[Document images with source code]
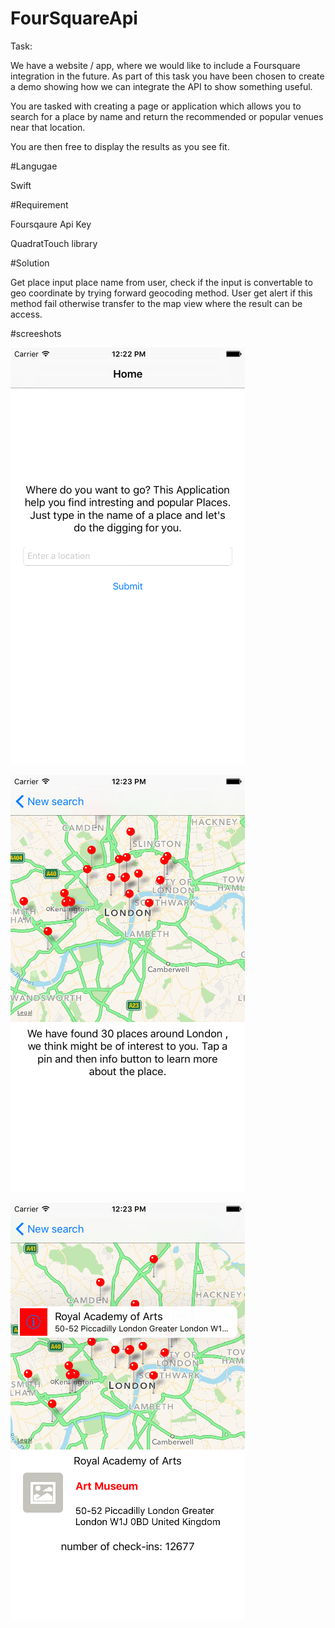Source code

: # FourSquareApi

Task: 

We have a website / app, where we would like to include a Foursquare integration in the future. As part of this task you have been chosen to create a demo showing how we can integrate the API to show something useful.

You are tasked with creating a page or application which allows you to search for a place by name and return the recommended or popular venues near that location.

You are then free to display the results as you see fit.

#Langugae

Swift 

#Requirement

Foursqaure Api Key

QuadratTouch library

#Solution

Get place input place name from user, check if the input is convertable to geo coordinate by trying forward geocoding method. User get alert if this method fail otherwise transfer to the map view where the result can be access.

#screeshots 

![alt tag](https://raw.githubusercontent.com/abbeygold101/FourSquareApi/master/home.png)

![alt tag](https://raw.githubusercontent.com/abbeygold101/FourSquareApi/master/map.png)

![alt tag](https://raw.githubusercontent.com/abbeygold101/FourSquareApi/master/mapDetail.png)
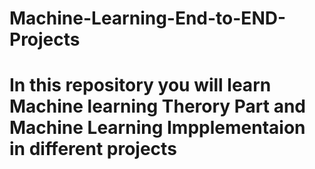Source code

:# Machine-Learning-End-to-END-Projects
# In this repository you will learn Machine learning Therory Part and Machine Learning Impplementaion in different projects
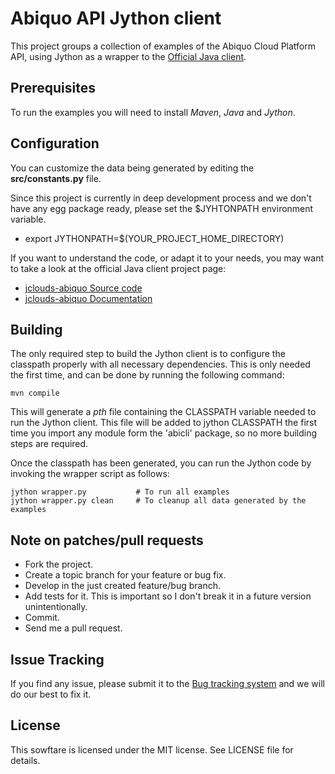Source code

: Abiquo API Jython client
========================

This project groups a collection of examples of the Abiquo Cloud
Platform API, using Jython as a wrapper to the [Official Java client](https://github.com/abiquo/jclouds-abiquo).


Prerequisites
-------------

To run the examples you will need to install *Maven*, *Java* and *Jython*.


Configuration
-------------

You can customize the data being generated by editing the **src/constants.py** file.

Since this project is currently in deep development process and we don't have any egg 
package ready, please set the $JYHTONPATH environment variable.

 * export JYTHONPATH=$(YOUR_PROJECT_HOME_DIRECTORY)

If you want to understand the code, or adapt it to your needs, you may want to take
a look at the official Java client project page:

 * [jclouds-abiquo Source code](https://github.com/abiquo/jclouds-abiquo)
 * [jclouds-abiquo Documentation](https://github.com/abiquo/jclouds-abiquo/wiki)


Building
---------

The only required step to build the Jython client is to configure the 
classpath properly with all necessary dependencies. This is only needed the
first time, and can be done by running the following command:

    mvn compile

This will generate a *pth* file containing the CLASSPATH variable needed to run the Jython
client. This file will be added to jython CLASSPATH the first time you import
any module form the 'abicli' package, so no more building steps are required.

Once the classpath has been generated, you can run the Jython code by invoking
the wrapper script as follows:

    jython wrapper.py           # To run all examples
    jython wrapper.py clean     # To cleanup all data generated by the examples


Note on patches/pull requests
-----------------------------
 
 * Fork the project.
 * Create a topic branch for your feature or bug fix.
 * Develop in the just created feature/bug branch.
 * Add tests for it. This is important so I don't break it in a future version unintentionally.
 * Commit.
 * Send me a pull request.


Issue Tracking
--------------

If you find any issue, please submit it to the [Bug tracking system](https://github.com/nacx/abijy/issues) and we
will do our best to fix it.

License
-------

This sowftare is licensed under the MIT license. See LICENSE file for details.

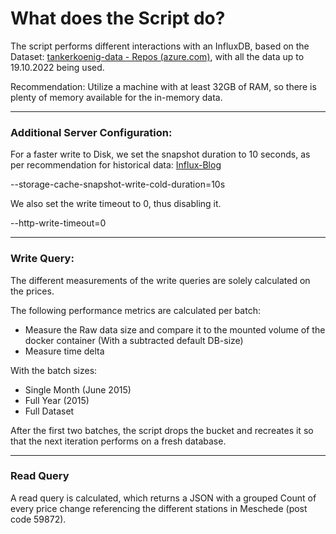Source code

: # What does the Script do? 

The script performs different interactions with an InfluxDB, based on the Dataset: 
[tankerkoenig-data - Repos (azure.com)](https://dev.azure.com/tankerkoenig/_git/tankerkoenig-data), with all the data up to 19.10.2022 being used.

Recommendation: Utilize a machine with at least 32GB of RAM, so there is plenty of memory available for the in-memory data.
___
### Additional Server Configuration: 
For a faster write to Disk, we set the snapshot duration to 10 seconds, as per recommendation for historical data: [Influx-Blog](https://www.influxdata.com/blog/tldr-influxdb-tech-tips-march-16-2017/)

--storage-cache-snapshot-write-cold-duration=10s

We also set the write timeout to 0, thus disabling it. 

--http-write-timeout=0

___
###  Write Query:

The different measurements of the write queries are solely calculated on the prices.

The following performance metrics are calculated per batch: 
 - Measure the Raw data size and compare it to the mounted volume of the docker container (With a subtracted default DB-size)
 - Measure time delta 

With the batch sizes: 
- Single Month (June 2015)
- Full Year (2015)
- Full Dataset 

After the first two batches, the script drops the bucket and recreates it so that the next iteration performs on a fresh database. 
___



### Read Query
A read query is calculated, which returns a JSON with a grouped Count of every price change referencing the different stations in Meschede (post code 59872). 
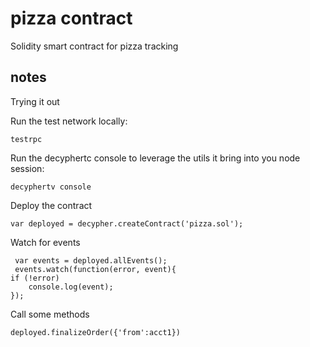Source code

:# pizza contract

Solidity smart contract for pizza tracking

## notes

Trying it out

Run the test network locally:

    testrpc

Run the decyphertc console to leverage the utils it bring into you node session:

    decyphertv console

Deploy the contract

    var deployed = decypher.createContract('pizza.sol');

Watch for events

     var events = deployed.allEvents();
     events.watch(function(error, event){
    if (!error)
        console.log(event);
    });

Call some methods

    deployed.finalizeOrder({'from':acct1})




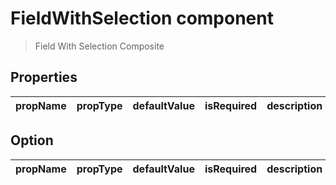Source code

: # FieldWithSelection component

> Field With Selection Composite

## Properties

| propName | propType | defaultValue | isRequired | description |
|----------|----------|--------------|------------|-------------|


## Option

| propName | propType | defaultValue | isRequired | description |
|----------|----------|--------------|------------|-------------|
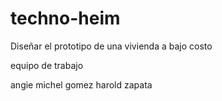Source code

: techno-heim
===========

Diseñar el prototipo de una vivienda a bajo costo 


equipo de trabajo

angie michel gomez
harold zapata 
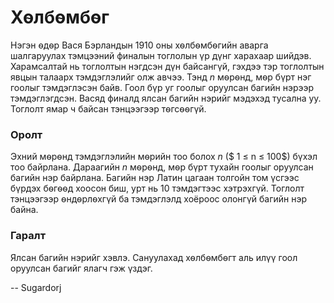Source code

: Хѳлбѳмбѳг
=========
Нэгэн ѳдѳр Вася Бэрландын $1910$ оны хѳлбѳмбѳгийн аварга шалгаруулах тэмцээний
финалын тоглолын үр дүнг харахаар шийдэв. Харамсалтай нь тоглолтын нэгдсэн дүн
байсангүй, гэхдээ тэр тоглолтын явцын талаарх тэмдэглэлийг олж авчээ. Тэнд $n$
мѳрѳнд, мѳр бүрт нэг гоолыг тэмдэглэсэн байв. Гоол бүр уг гоолыг оруулсан багийн
нэрээр тэмдэглэгдсэн. Васяд финалд ялсан багийн нэрийг мэдэхэд тусална уу.
Тоглолт ямар ч байсан тэнцээгээр тѳгсѳѳгүй.


### Оролт
Эхний мѳрѳнд тэмдэглэлийн мѳрийн тоо болох $n$ ($ 1 ≤ n ≤ 100$) бүхэл тоо байрлана.
Дараагийн $n$ мѳрѳнд, мѳр бүрт тухайн гоолыг оруулсан багийн нэр байрлана.
Багийн нэр Латин цагаан толгойн том үсгээс бүрдэх бѳгѳѳд хоосон биш, урт нь $10$
тэмдэгтээс хэтрэхгүй. Тоглолт тэнцээгээр ѳндѳрлѳхгүй ба тэмдэглэлд хоёроос
олонгүй багийн нэр байна.


### Гаралт
Ялсан багийн нэрийг хэвлэ. Сануулахад хѳлбѳмбѳгт аль илүү гоол оруулсан багийг
ялагч гэж үздэг.

-- Sugardorj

Exercise instructions: Would you please write out the entries in full, exactly as they read, but without pictures?

Your response:
Source code

: # FourSquareApi

Task: 

We have a website / app, where we would like to include a Foursquare integration in the future. As part of this task you have been chosen to create a demo showing how we can integrate the API to show something useful.

You are tasked with creating a page or application which allows you to search for a place by name and return the recommended or popular venues near that location.

You are then free to display the results as you see fit.

#Langugae

Swift 

#Requirement

Foursqaure Api Key

QuadratTouch library

#Solution

Get place input place name from user, check if the input is convertable to geo coordinate by trying forward geocoding method. User get alert if this method fail otherwise transfer to the map view where the result can be access.

#screeshots 

![alt tag](https://raw.githubusercontent.com/abbeygold101/FourSquareApi/master/home.png)

![alt tag](https://raw.githubusercontent.com/abbeygold101/FourSquareApi/master/map.png)

![alt tag](https://raw.githubusercontent.com/abbeygold101/FourSquareApi/master/mapDetail.png)
Source code

:# Machine-Learning-End-to-END-Projects
# In this repository you will learn Machine learning Therory Part and Machine Learning Impplementaion in different projects
Source code

: Abiquo API Jython client
========================

This project groups a collection of examples of the Abiquo Cloud
Platform API, using Jython as a wrapper to the [Official Java client](https://github.com/abiquo/jclouds-abiquo).


Prerequisites
-------------

To run the examples you will need to install *Maven*, *Java* and *Jython*.


Configuration
-------------

You can customize the data being generated by editing the **src/constants.py** file.

Since this project is currently in deep development process and we don't have any egg 
package ready, please set the $JYHTONPATH environment variable.

 * export JYTHONPATH=$(YOUR_PROJECT_HOME_DIRECTORY)

If you want to understand the code, or adapt it to your needs, you may want to take
a look at the official Java client project page:

 * [jclouds-abiquo Source code](https://github.com/abiquo/jclouds-abiquo)
 * [jclouds-abiquo Documentation](https://github.com/abiquo/jclouds-abiquo/wiki)


Building
---------

The only required step to build the Jython client is to configure the 
classpath properly with all necessary dependencies. This is only needed the
first time, and can be done by running the following command:

    mvn compile

This will generate a *pth* file containing the CLASSPATH variable needed to run the Jython
client. This file will be added to jython CLASSPATH the first time you import
any module form the 'abicli' package, so no more building steps are required.

Once the classpath has been generated, you can run the Jython code by invoking
the wrapper script as follows:

    jython wrapper.py           # To run all examples
    jython wrapper.py clean     # To cleanup all data generated by the examples


Note on patches/pull requests
-----------------------------
 
 * Fork the project.
 * Create a topic branch for your feature or bug fix.
 * Develop in the just created feature/bug branch.
 * Add tests for it. This is important so I don't break it in a future version unintentionally.
 * Commit.
 * Send me a pull request.


Issue Tracking
--------------

If you find any issue, please submit it to the [Bug tracking system](https://github.com/nacx/abijy/issues) and we
will do our best to fix it.

License
-------

This sowftare is licensed under the MIT license. See LICENSE file for details.

Source code

: # What does the Script do? 

The script performs different interactions with an InfluxDB, based on the Dataset: 
[tankerkoenig-data - Repos (azure.com)](https://dev.azure.com/tankerkoenig/_git/tankerkoenig-data), with all the data up to 19.10.2022 being used.

Recommendation: Utilize a machine with at least 32GB of RAM, so there is plenty of memory available for the in-memory data.
___
### Additional Server Configuration: 
For a faster write to Disk, we set the snapshot duration to 10 seconds, as per recommendation for historical data: [Influx-Blog](https://www.influxdata.com/blog/tldr-influxdb-tech-tips-march-16-2017/)

--storage-cache-snapshot-write-cold-duration=10s

We also set the write timeout to 0, thus disabling it. 

--http-write-timeout=0

___
###  Write Query:

The different measurements of the write queries are solely calculated on the prices.

The following performance metrics are calculated per batch: 
 - Measure the Raw data size and compare it to the mounted volume of the docker container (With a subtracted default DB-size)
 - Measure time delta 

With the batch sizes: 
- Single Month (June 2015)
- Full Year (2015)
- Full Dataset 

After the first two batches, the script drops the bucket and recreates it so that the next iteration performs on a fresh database. 
___



### Read Query
A read query is calculated, which returns a JSON with a grouped Count of every price change referencing the different stations in Meschede (post code 59872). 
Source code

:# pizza contract

Solidity smart contract for pizza tracking

## notes

Trying it out

Run the test network locally:

    testrpc

Run the decyphertc console to leverage the utils it bring into you node session:

    decyphertv console

Deploy the contract

    var deployed = decypher.createContract('pizza.sol');

Watch for events

     var events = deployed.allEvents();
     events.watch(function(error, event){
    if (!error)
        console.log(event);
    });

Call some methods

    deployed.finalizeOrder({'from':acct1})




Source code

: # FieldWithSelection component

> Field With Selection Composite

## Properties

| propName | propType | defaultValue | isRequired | description |
|----------|----------|--------------|------------|-------------|


## Option

| propName | propType | defaultValue | isRequired | description |
|----------|----------|--------------|------------|-------------|
Source code

: techno-heim
===========

Diseñar el prototipo de una vivienda a bajo costo 


equipo de trabajo

angie michel gomez
harold zapata 
Source code

: Хѳлбѳмбѳг
=========
Нэгэн ѳдѳр Вася Бэрландын $1910$ оны хѳлбѳмбѳгийн аварга шалгаруулах тэмцээний
финалын тоглолын үр дүнг харахаар шийдэв. Харамсалтай нь тоглолтын нэгдсэн дүн
байсангүй, гэхдээ тэр тоглолтын явцын талаарх тэмдэглэлийг олж авчээ. Тэнд $n$
мѳрѳнд, мѳр бүрт нэг гоолыг тэмдэглэсэн байв. Гоол бүр уг гоолыг оруулсан багийн
нэрээр тэмдэглэгдсэн. Васяд финалд ялсан багийн нэрийг мэдэхэд тусална уу.
Тоглолт ямар ч байсан тэнцээгээр тѳгсѳѳгүй.


### Оролт
Эхний мѳрѳнд тэмдэглэлийн мѳрийн тоо болох $n$ ($ 1 ≤ n ≤ 100$) бүхэл тоо байрлана.
Дараагийн $n$ мѳрѳнд, мѳр бүрт тухайн гоолыг оруулсан багийн нэр байрлана.
Багийн нэр Латин цагаан толгойн том үсгээс бүрдэх бѳгѳѳд хоосон биш, урт нь $10$
тэмдэгтээс хэтрэхгүй. Тоглолт тэнцээгээр ѳндѳрлѳхгүй ба тэмдэглэлд хоёроос
олонгүй багийн нэр байна.


### Гаралт
Ялсан багийн нэрийг хэвлэ. Сануулахад хѳлбѳмбѳгт аль илүү гоол оруулсан багийг
ялагч гэж үздэг.

-- Sugardorj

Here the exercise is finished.